Зимы нынче, прямо сказать, никудышние. Поспрашивай у дедов-отцов, когда это было видано, чтобы на Святки дождь лил в верёвку? Синоптики, обманный этот народец, на потепление ссылаются: мол, не горюйте - будем жить теперь, как в Европах.
А куда же деваться от этой напасти русской душе, уже к Покрову томящейся по снегу? Ждёт, конечно, она и первой вешней травки, и летнего пышноцветья, и золотого осеннего полымя, как не ждать? Но так, как жаждет она первопутка, а за ним настоящей зимы с её, под самые застрехи снегами, с ядрёными - аж на речке лёд трещит! - жгучими морозами,  а и правда, так никакой  иной поры душа русского человека не дожидается.

Нынче вспомнилось вот моё гостеванье на Филипповки в родном хуторе лет тридцать назад. Да-а… как ни вздыхай, а уже в прошлом веке!

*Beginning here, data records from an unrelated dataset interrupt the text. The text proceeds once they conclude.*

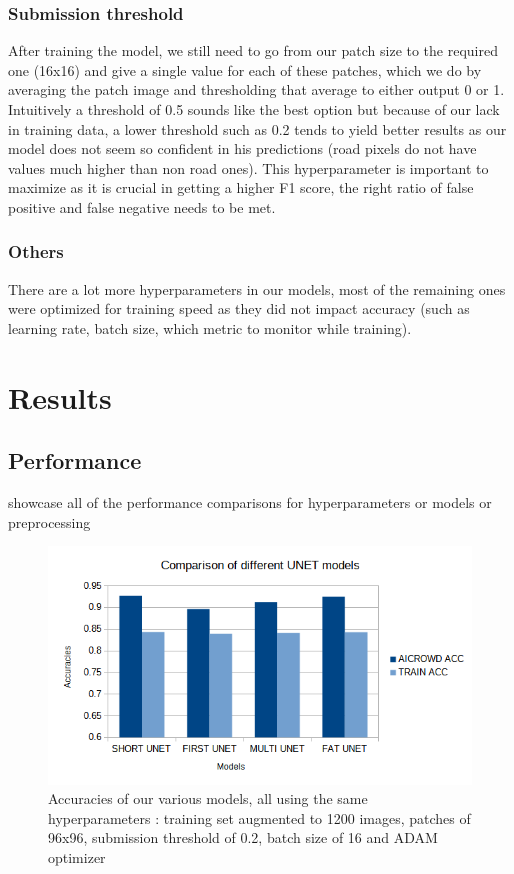 \documentclass[10pt,conference,compsocconf]{IEEEtran}
\begin{document}
\subsubsection{Submission threshold}
After training the model, we still need to go from our patch size to the required one (16x16) and give a single value for each of these patches, which we do by averaging the patch image and thresholding that average to either output 0 or 1. Intuitively a threshold of 0.5 sounds like the best option but because of our lack in training data, a lower threshold such as 0.2 tends to yield better results as our model does not seem so confident in his predictions (road pixels do not have values much higher than non road ones). This hyperparameter is important to maximize as it is crucial in getting a higher F1 score, the right ratio of false positive and false negative needs to be met.
\subsubsection{Others}
There are a lot more hyperparameters in our models, most of the remaining ones were optimized for training speed as they did not impact accuracy (such as learning rate, batch size, which metric to monitor while training).
\section{Results}
\subsection{Performance}
showcase all of the performance comparisons for hyperparameters or models or preprocessing
\begin{figure}[H]
    \centering
    \includegraphics[scale = 0.4]{models_graph.png} %
    \caption{Accuracies of our various models, all using the same hyperparameters : training set augmented to 1200 images, patches of 96x96, submission threshold of 0.2, batch size of 16 and ADAM optimizer}
\end{figure}
\end{document}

Конец ноября. Двадцать седьмого – Филиппов день, а по-простому – Заговенье или Мясоед. Народ наш – знатный придумщик, дал и ещё одно название этому дню – Куделица. А всё от того, что в эту пору крестьянки в русских деревнях усаживались чесать льняные и пеньковые кудели. Помню… - как позабудешь, если жизнь рядышком шла? - и кудели эти, и веретёна, и самопряхи, и огромный, с челноками-кроснами в полгорницы бабушкин ткацкий стан.

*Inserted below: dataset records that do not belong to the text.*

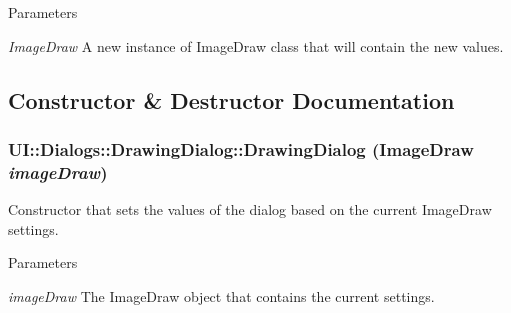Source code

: \begin{DoxyParams}{Parameters}
\item[{\em ImageDraw}]A new instance of ImageDraw class that will contain the new values. \end{DoxyParams}


\subsection{Constructor \& Destructor Documentation}
\hypertarget{class_u_i_1_1_dialogs_1_1_drawing_dialog_ae813ace4331c45a149293a322e6bbbd4}{
\subsubsection[{DrawingDialog}]{\setlength{\rightskip}{0pt plus 5cm}UI::Dialogs::DrawingDialog::DrawingDialog ({\bf ImageDraw} {\em imageDraw})}}
\label{class_u_i_1_1_dialogs_1_1_drawing_dialog_ae813ace4331c45a149293a322e6bbbd4}
Constructor that sets the values of the dialog based on the current ImageDraw settings.


\begin{DoxyParams}{Parameters}
\item[{\em imageDraw}]The ImageDraw object that contains the current settings. \end{DoxyParams}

Ну, так я о погоде, о зиме настоящей, от которой даже в самую лютую стужу сердце русское горит - не унять, задором лихим распаляется.

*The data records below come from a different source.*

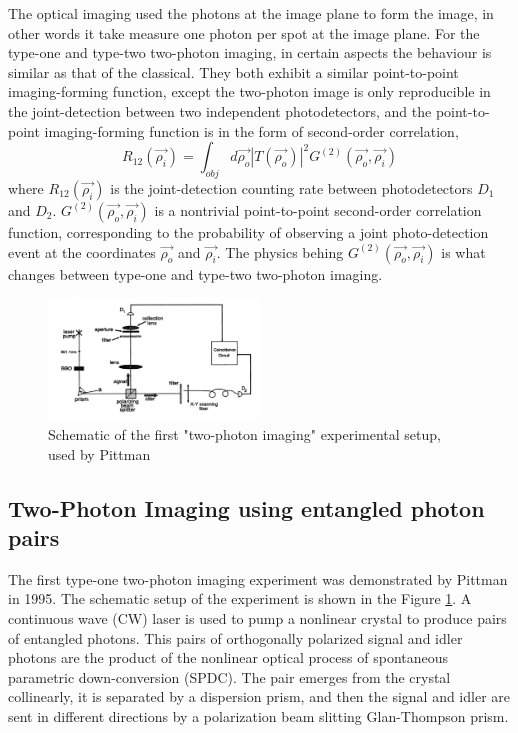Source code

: The optical imaging used the photons at the image plane to form the image, in other 
words it take measure one photon per spot at the image plane. For the type-one and type-two
two-photon imaging, in certain aspects the behaviour is similar as that of the classical.
They both exhibit a similar point-to-point imaging-forming function, except the 
two-photon image is only reproducible in the joint-detection between two independent photodetectors,
and the point-to-point imaging-forming function is in the form of second-order correlation,
\begin{equation}
R_{12}(\vec{\rho_i})=\int_{obj} d\vec{\rho_o} |T(\vec{\rho_o})|^2 G^{(2)}(\vec{\rho_o},\vec{\rho_i})
\end{equation}
where $R_{12}(\vec{\rho_i})$ is the joint-detection counting rate between photodetectors $D_1$ and $D_2$.
$G^{(2)}(\vec{\rho_o},\vec{\rho_i})$ is a nontrivial point-to-point second-order correlation
function, corresponding to the probability of observing a joint photo-detection event
at the coordinates $\vec{\rho_o}$ and $\vec{\rho_i}$. The physics behing $G^{(2)}(\vec{\rho_o},\vec{\rho_i})$
is what changes between type-one and type-two two-photon imaging.
\begin{figure}[h]
\centering
\includegraphics[width=0.5\textwidth]{Figures/pittman.png}
\caption{Schematic of the first "two-photon imaging" experimental setup, used by Pittman\cite{pittman}} 
\label{fig:pittman}
\end{figure}

\subsection{Two-Photon Imaging using entangled photon pairs}
The first type-one two-photon imaging experiment was demonstrated by Pittman
in 1995\cite{pittman}. The schematic setup of the experiment is shown in the 
Figure \ref{fig:pittman}. A continuous wave (CW) laser is used to pump a nonlinear 
crystal to produce pairs of entangled photons. 
This pairs of orthogonally polarized signal and idler photons are the product
of the nonlinear optical process of spontaneous parametric down-conversion (SPDC).
The pair emerges from the crystal collinearly, it is separated by a dispersion prism, 
and then the signal and idler are sent in different directions by a polarization
beam slitting Glan-Thompson prism.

В тот год снеги пали ещё под Казанскую, но до самых Филипповок так и лежали на полях, на улицах деревушки лишь тонкими белёными половиками. Зато, набирая с каждым днём силушку, ахнули такие трескучие морозы, что отцу пришлось из-за этой великой стужи навалить на погреб целую копну ржаной соломы – «Упаси Бог, промёрзнет картошка, бурак!», тогда ни самим до новолетья ни дотянуть, ни скотине ни сдюжить.
Одуревших от стылости, почти заклякших куриц и с почерневшими бурдами  петуха поснимали с насеста, перевели в подпечье. Рядом пригородили клеть для трёх шишконосых, поминутно кагакающих гусынь и презлющего, совершенно осипщего гусака.
 
В палисад на рябину вот уже три зимы кряду прилетала покормиться всеобщая любимица-ворона Акулька. К обеду на Куделицы, перескакивая с ветки на ветку, и роняя заиндивелые ягоды на снег, она не на шутку разоралась, да так, что мочи от её карра не стало. «Видать, помягчает, - выдала свой «резалют» бабушка, - вишь, как длинноносая надрывается!»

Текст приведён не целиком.